● Work to be completed: Return all the entries below exactly as they were given.

====

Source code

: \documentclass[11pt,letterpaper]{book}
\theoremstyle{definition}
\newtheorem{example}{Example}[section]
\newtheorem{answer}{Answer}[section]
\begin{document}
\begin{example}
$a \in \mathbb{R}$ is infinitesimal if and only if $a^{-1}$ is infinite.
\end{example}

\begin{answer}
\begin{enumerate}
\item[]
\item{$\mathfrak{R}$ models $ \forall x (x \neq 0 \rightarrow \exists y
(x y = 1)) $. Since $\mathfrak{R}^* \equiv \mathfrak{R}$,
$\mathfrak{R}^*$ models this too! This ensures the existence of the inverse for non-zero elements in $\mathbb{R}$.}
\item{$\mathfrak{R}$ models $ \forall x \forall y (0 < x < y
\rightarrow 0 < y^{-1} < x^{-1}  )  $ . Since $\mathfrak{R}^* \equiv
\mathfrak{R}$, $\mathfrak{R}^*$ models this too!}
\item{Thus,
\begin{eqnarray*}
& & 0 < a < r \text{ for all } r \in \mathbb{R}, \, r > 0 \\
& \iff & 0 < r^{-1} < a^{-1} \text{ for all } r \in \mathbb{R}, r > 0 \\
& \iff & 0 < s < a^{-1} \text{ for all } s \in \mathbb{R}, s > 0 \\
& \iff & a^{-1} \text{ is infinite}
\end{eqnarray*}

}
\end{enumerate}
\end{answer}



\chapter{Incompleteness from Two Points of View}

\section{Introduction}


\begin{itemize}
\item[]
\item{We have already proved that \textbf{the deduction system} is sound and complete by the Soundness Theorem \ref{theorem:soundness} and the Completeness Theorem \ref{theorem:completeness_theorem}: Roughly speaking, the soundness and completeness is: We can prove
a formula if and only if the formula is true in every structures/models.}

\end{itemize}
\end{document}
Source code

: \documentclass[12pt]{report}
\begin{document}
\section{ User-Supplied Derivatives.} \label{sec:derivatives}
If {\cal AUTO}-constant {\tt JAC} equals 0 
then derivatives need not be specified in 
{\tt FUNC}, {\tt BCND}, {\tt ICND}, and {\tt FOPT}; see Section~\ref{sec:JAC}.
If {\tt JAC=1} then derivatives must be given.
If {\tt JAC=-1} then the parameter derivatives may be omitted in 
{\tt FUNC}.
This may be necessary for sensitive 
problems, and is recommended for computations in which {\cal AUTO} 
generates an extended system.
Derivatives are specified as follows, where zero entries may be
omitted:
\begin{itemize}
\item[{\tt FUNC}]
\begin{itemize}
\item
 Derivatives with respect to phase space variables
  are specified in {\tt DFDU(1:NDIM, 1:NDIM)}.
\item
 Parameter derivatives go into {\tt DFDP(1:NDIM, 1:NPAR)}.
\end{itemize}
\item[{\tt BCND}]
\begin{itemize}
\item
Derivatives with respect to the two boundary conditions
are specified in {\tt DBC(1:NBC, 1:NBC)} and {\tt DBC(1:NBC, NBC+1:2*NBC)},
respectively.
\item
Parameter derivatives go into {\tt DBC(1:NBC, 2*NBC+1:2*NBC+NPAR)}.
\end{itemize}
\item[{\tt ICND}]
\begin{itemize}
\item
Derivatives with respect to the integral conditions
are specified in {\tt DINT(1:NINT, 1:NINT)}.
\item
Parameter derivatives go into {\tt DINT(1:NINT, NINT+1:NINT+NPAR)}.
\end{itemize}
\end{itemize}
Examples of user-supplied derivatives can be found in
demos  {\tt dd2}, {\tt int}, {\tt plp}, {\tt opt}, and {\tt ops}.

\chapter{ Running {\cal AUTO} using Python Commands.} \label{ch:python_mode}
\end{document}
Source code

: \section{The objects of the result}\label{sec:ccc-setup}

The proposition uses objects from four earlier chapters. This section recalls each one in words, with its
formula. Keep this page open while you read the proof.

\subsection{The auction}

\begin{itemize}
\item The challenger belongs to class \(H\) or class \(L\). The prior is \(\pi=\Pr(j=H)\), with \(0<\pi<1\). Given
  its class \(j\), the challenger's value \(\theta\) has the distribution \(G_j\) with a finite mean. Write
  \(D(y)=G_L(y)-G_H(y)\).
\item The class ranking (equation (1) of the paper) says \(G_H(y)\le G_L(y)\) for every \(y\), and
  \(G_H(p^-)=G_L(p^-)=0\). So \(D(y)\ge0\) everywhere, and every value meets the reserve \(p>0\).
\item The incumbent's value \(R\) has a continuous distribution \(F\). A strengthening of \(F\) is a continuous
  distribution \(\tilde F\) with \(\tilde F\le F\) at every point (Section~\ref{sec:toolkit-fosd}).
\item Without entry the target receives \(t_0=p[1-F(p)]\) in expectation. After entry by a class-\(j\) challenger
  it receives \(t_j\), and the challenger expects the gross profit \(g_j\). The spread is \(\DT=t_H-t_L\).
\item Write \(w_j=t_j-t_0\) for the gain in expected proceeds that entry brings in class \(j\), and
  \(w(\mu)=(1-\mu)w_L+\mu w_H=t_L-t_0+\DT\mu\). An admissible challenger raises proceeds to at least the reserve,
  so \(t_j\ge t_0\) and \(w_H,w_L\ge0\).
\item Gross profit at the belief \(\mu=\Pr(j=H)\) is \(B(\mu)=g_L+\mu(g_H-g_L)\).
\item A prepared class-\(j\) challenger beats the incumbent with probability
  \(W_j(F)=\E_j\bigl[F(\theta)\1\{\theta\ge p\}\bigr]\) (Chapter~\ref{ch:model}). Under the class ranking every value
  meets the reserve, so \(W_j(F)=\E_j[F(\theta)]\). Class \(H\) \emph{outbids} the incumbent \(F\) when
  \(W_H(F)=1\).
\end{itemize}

====

● Response below:
Source code

: \documentclass[11pt,letterpaper]{book}
\theoremstyle{definition}
\newtheorem{example}{Example}[section]
\newtheorem{answer}{Answer}[section]
\begin{document}
\begin{example}
$a \in \mathbb{R}$ is infinitesimal if and only if $a^{-1}$ is infinite.
\end{example}

\begin{answer}
\begin{enumerate}
\item[]
\item{$\mathfrak{R}$ models $ \forall x (x \neq 0 \rightarrow \exists y
(x y = 1)) $. Since $\mathfrak{R}^* \equiv \mathfrak{R}$,
$\mathfrak{R}^*$ models this too! This ensures the existence of the inverse for non-zero elements in $\mathbb{R}$.}
\item{$\mathfrak{R}$ models $ \forall x \forall y (0 < x < y
\rightarrow 0 < y^{-1} < x^{-1}  )  $ . Since $\mathfrak{R}^* \equiv
\mathfrak{R}$, $\mathfrak{R}^*$ models this too!}
\item{Thus,
\begin{eqnarray*}
& & 0 < a < r \text{ for all } r \in \mathbb{R}, \, r > 0 \\
& \iff & 0 < r^{-1} < a^{-1} \text{ for all } r \in \mathbb{R}, r > 0 \\
& \iff & 0 < s < a^{-1} \text{ for all } s \in \mathbb{R}, s > 0 \\
& \iff & a^{-1} \text{ is infinite}
\end{eqnarray*}

}
\end{enumerate}
\end{answer}



\chapter{Incompleteness from Two Points of View}

\section{Introduction}


\begin{itemize}
\item[]
\item{We have already proved that \textbf{the deduction system} is sound and complete by the Soundness Theorem \ref{theorem:soundness} and the Completeness Theorem \ref{theorem:completeness_theorem}: Roughly speaking, the soundness and completeness is: We can prove
a formula if and only if the formula is true in every structures/models.}

\end{itemize}
\end{document}
Source code

: \documentclass[12pt]{report}
\begin{document}
\section{ User-Supplied Derivatives.} \label{sec:derivatives}
If {\cal AUTO}-constant {\tt JAC} equals 0 
then derivatives need not be specified in 
{\tt FUNC}, {\tt BCND}, {\tt ICND}, and {\tt FOPT}; see Section~\ref{sec:JAC}.
If {\tt JAC=1} then derivatives must be given.
If {\tt JAC=-1} then the parameter derivatives may be omitted in 
{\tt FUNC}.
This may be necessary for sensitive 
problems, and is recommended for computations in which {\cal AUTO} 
generates an extended system.
Derivatives are specified as follows, where zero entries may be
omitted:
\begin{itemize}
\item[{\tt FUNC}]
\begin{itemize}
\item
 Derivatives with respect to phase space variables
  are specified in {\tt DFDU(1:NDIM, 1:NDIM)}.
\item
 Parameter derivatives go into {\tt DFDP(1:NDIM, 1:NPAR)}.
\end{itemize}
\item[{\tt BCND}]
\begin{itemize}
\item
Derivatives with respect to the two boundary conditions
are specified in {\tt DBC(1:NBC, 1:NBC)} and {\tt DBC(1:NBC, NBC+1:2*NBC)},
respectively.
\item
Parameter derivatives go into {\tt DBC(1:NBC, 2*NBC+1:2*NBC+NPAR)}.
\end{itemize}
\item[{\tt ICND}]
\begin{itemize}
\item
Derivatives with respect to the integral conditions
are specified in {\tt DINT(1:NINT, 1:NINT)}.
\item
Parameter derivatives go into {\tt DINT(1:NINT, NINT+1:NINT+NPAR)}.
\end{itemize}
\end{itemize}
Examples of user-supplied derivatives can be found in
demos  {\tt dd2}, {\tt int}, {\tt plp}, {\tt opt}, and {\tt ops}.

\chapter{ Running {\cal AUTO} using Python Commands.} \label{ch:python_mode}
\end{document}
Source code

: \section{The objects of the result}\label{sec:ccc-setup}

The proposition uses objects from four earlier chapters. This section recalls each one in words, with its
formula. Keep this page open while you read the proof.

\subsection{The auction}

\begin{itemize}
\item The challenger belongs to class \(H\) or class \(L\). The prior is \(\pi=\Pr(j=H)\), with \(0<\pi<1\). Given
  its class \(j\), the challenger's value \(\theta\) has the distribution \(G_j\) with a finite mean. Write
  \(D(y)=G_L(y)-G_H(y)\).
\item The class ranking (equation (1) of the paper) says \(G_H(y)\le G_L(y)\) for every \(y\), and
  \(G_H(p^-)=G_L(p^-)=0\). So \(D(y)\ge0\) everywhere, and every value meets the reserve \(p>0\).
\item The incumbent's value \(R\) has a continuous distribution \(F\). A strengthening of \(F\) is a continuous
  distribution \(\tilde F\) with \(\tilde F\le F\) at every point (Section~\ref{sec:toolkit-fosd}).
\item Without entry the target receives \(t_0=p[1-F(p)]\) in expectation. After entry by a class-\(j\) challenger
  it receives \(t_j\), and the challenger expects the gross profit \(g_j\). The spread is \(\DT=t_H-t_L\).
\item Write \(w_j=t_j-t_0\) for the gain in expected proceeds that entry brings in class \(j\), and
  \(w(\mu)=(1-\mu)w_L+\mu w_H=t_L-t_0+\DT\mu\). An admissible challenger raises proceeds to at least the reserve,
  so \(t_j\ge t_0\) and \(w_H,w_L\ge0\).
\item Gross profit at the belief \(\mu=\Pr(j=H)\) is \(B(\mu)=g_L+\mu(g_H-g_L)\).
\item A prepared class-\(j\) challenger beats the incumbent with probability
  \(W_j(F)=\E_j\bigl[F(\theta)\1\{\theta\ge p\}\bigr]\) (Chapter~\ref{ch:model}). Under the class ranking every value
  meets the reserve, so \(W_j(F)=\E_j[F(\theta)]\). Class \(H\) \emph{outbids} the incumbent \(F\) when
  \(W_H(F)=1\).
\end{itemize}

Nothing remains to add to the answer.